Older blog entries for jamesh (starting at number 264)

MySQL Announces Move to Bazaar

Bazaar logoIt has been a while coming, but MySQL has announced their move to Bazaar for version control.  This has been a long time coming, and it is great to finally see it announced publicly.

The published Bazaar branches include 8 years of history going back to MySQL 3.23.22, imported from the BitKeeper repositories.  So you can see a lot more than just the history since the switch: you can use all the normal Bazaar tools to see where the code came from and how it evolved.  Giuseppe Maxia has posted some instructions on how to check out the code for those who are interested.

I haven’t checked extensively, but I wouldn’t be surprised if this is the largest public code base managed with Bazaar.  I’ve known from personal experience working on Launchpad that it is capable of handling large trees, but it is good to have a high profile project to point at as an example now.

Syndicated 2008-06-20 09:31:11 from James Henstridge

How not to do thread local storage with Python

The Python standard library contains a function called thread.get_ident().  It will return an integer that uniquely identifies the current thread at that point in time.  On most UNIX systems, this will be the pthread_t value returned by pthread_self(). At first look, this might seem like a good value to key a thread local storage dictionary with.  Please don’t do that.

The value uniquely identifies the thread only as long as it is running.  The value can be reused after the thread exits.  On my system, this happens quite reliably with the following sample program printing the same ID ten times:

import thread, threading

def foo():
    print ‘Thread ID:’, thread.get_ident()

for i in range(10):
    t = threading.Thread(target=foo)
    t.start()
    t.join()

If the return value of thread.get_ident() was used to key thread local storage, all ten threads would share the same storage. This is not generally considered to be desirable behaviour.

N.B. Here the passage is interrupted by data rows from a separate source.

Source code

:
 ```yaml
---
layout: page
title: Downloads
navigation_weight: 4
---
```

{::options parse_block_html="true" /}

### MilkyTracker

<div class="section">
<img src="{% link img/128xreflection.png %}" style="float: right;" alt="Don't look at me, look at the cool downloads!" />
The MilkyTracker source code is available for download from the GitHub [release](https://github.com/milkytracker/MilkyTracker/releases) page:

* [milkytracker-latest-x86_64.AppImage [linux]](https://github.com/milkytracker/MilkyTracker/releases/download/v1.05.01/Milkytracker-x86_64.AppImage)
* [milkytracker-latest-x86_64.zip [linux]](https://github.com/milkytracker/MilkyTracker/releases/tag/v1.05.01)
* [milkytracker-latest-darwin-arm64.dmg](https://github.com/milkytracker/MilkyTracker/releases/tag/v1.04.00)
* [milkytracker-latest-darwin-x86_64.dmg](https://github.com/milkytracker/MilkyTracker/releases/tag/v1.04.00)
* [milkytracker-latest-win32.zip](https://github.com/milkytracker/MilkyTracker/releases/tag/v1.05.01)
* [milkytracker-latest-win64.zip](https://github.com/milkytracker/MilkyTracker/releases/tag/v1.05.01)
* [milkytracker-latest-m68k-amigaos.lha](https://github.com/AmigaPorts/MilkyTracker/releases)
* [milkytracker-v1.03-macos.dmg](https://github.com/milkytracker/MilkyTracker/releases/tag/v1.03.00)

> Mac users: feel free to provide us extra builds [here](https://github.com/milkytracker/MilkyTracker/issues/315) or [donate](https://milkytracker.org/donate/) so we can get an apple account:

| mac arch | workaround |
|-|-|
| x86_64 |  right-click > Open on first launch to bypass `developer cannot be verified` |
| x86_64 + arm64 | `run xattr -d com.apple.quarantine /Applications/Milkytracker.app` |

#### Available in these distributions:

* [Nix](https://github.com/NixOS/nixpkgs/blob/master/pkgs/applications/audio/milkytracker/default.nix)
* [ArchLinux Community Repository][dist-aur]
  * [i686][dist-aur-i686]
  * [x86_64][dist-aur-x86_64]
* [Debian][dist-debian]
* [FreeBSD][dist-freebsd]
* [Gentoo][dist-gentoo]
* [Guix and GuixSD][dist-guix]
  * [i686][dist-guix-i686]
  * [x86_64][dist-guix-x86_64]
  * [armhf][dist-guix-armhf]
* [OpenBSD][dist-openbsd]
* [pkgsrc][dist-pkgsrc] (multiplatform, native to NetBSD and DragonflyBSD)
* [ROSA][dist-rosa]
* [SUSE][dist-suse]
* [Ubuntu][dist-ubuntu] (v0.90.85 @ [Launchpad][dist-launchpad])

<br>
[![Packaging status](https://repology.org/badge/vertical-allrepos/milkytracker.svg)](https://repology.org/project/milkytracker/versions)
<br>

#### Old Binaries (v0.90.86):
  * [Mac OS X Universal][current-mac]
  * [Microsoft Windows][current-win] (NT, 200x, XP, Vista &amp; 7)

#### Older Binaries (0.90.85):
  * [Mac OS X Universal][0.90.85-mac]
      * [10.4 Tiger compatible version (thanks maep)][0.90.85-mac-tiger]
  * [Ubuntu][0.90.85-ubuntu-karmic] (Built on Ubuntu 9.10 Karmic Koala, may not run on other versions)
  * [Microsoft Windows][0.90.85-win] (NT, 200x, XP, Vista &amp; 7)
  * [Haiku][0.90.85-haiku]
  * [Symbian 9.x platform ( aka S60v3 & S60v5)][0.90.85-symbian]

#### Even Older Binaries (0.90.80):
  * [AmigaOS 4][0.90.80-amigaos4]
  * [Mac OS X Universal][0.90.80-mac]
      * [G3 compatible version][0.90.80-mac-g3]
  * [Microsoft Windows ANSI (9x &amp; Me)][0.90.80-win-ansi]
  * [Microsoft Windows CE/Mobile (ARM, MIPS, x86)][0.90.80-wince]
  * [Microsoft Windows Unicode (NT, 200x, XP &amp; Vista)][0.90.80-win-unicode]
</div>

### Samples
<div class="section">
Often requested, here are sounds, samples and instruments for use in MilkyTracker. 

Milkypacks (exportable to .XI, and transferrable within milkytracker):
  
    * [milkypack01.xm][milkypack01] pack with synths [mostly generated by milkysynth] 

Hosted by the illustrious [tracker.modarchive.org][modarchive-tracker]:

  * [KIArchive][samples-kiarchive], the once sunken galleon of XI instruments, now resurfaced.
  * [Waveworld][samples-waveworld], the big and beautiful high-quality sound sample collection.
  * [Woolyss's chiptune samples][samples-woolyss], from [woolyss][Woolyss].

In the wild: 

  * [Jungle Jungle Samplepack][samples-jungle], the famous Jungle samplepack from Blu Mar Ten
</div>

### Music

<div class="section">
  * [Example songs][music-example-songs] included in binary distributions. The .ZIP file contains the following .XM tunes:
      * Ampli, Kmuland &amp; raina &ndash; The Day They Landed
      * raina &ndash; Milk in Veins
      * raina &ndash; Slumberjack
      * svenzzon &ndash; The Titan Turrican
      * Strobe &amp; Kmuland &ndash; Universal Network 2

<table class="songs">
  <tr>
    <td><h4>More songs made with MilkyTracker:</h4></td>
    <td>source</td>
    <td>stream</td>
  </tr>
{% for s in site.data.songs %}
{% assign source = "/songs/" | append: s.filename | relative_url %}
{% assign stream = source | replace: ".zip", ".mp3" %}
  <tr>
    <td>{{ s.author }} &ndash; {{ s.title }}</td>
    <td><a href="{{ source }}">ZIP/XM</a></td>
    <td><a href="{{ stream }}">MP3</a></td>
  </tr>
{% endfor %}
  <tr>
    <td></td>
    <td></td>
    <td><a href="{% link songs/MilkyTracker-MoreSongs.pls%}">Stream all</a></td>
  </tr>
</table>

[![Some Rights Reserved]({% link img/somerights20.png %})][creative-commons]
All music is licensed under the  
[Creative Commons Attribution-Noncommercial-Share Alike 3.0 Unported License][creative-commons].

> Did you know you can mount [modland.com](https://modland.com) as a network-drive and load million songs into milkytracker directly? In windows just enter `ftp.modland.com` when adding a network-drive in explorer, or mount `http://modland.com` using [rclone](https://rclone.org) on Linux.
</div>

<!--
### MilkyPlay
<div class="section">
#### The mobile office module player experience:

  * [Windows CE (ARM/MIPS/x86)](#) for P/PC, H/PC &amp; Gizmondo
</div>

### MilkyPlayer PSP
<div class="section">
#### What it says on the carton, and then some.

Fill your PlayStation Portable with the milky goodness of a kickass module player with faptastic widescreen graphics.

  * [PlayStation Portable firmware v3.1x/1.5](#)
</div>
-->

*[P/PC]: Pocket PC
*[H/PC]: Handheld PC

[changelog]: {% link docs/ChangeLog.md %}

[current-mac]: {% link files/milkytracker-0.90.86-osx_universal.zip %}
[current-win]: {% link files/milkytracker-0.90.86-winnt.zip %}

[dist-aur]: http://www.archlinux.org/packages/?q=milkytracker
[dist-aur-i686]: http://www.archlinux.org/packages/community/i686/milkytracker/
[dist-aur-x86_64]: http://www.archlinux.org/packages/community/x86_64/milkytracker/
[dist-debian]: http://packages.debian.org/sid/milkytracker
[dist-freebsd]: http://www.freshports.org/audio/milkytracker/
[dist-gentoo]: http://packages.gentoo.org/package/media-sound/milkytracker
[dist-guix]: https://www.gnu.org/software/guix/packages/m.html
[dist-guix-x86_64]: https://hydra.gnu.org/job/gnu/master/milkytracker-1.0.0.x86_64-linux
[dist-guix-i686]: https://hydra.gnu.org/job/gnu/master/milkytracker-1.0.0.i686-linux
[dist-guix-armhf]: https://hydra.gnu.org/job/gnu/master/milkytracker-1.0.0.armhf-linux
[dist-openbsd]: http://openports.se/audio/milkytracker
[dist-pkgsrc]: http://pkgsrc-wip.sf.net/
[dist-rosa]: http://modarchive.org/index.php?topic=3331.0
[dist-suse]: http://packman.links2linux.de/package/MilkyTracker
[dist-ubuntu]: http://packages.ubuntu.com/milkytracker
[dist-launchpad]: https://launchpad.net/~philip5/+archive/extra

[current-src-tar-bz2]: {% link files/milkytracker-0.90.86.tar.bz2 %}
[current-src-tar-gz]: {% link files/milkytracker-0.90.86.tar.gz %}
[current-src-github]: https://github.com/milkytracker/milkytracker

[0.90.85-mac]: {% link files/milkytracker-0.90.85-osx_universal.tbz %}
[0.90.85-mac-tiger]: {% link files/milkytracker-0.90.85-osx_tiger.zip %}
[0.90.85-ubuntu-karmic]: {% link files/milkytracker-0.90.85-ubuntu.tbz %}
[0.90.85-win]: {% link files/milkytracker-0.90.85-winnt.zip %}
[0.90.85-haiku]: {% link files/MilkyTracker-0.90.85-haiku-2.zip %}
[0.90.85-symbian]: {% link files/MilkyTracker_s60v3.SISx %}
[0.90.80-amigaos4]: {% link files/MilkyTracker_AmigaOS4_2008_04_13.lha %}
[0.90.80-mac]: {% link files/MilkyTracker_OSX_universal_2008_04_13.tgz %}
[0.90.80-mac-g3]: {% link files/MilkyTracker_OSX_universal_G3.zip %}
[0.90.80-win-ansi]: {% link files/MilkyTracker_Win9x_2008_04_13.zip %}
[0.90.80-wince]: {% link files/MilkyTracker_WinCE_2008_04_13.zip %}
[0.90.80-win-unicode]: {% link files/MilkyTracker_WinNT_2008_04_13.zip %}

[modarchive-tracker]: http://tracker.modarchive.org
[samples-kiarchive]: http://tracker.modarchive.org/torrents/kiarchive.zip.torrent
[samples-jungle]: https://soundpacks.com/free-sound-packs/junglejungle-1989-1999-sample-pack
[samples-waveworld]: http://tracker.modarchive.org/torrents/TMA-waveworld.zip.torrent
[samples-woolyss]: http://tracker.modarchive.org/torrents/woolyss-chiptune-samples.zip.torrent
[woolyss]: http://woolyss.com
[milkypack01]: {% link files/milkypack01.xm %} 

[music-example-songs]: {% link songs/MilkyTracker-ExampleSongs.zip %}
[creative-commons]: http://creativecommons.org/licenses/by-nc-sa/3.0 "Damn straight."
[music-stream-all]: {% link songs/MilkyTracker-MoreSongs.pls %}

Assuming that you can depend on Python 2.4 (released 3.5 years ago), then just use a threading.local object. It will result in simpler code, correctly handle serially created threads, and you won’t hold onto TLS data past the exit of a thread.

You will save yourself (or another developer) a lot of time at some point in the future. Debugging these problems is not fun when you combine code doing proper TLS with other code doing broken TLS.

Syndicated 2008-06-11 10:00:21 from James Henstridge

Prague

I arrived in Prague yesterday for the Ubuntu Developer Summit.  Including time spent in transit in Singapore and London, the flights took about 30 hours.

As I was flying on BA, I got to experience Heathrow Terminal 5. It wasn’t quite as bad as some of the horror stories I’d heard.  There were definitely aspects that weren’t forgiving of mistakes.  For example, when taking the train to the “B” section there was a sign saying that if you accidentally got on the train when you shouldn’t have it would take 40 minutes to get back to the “A” section.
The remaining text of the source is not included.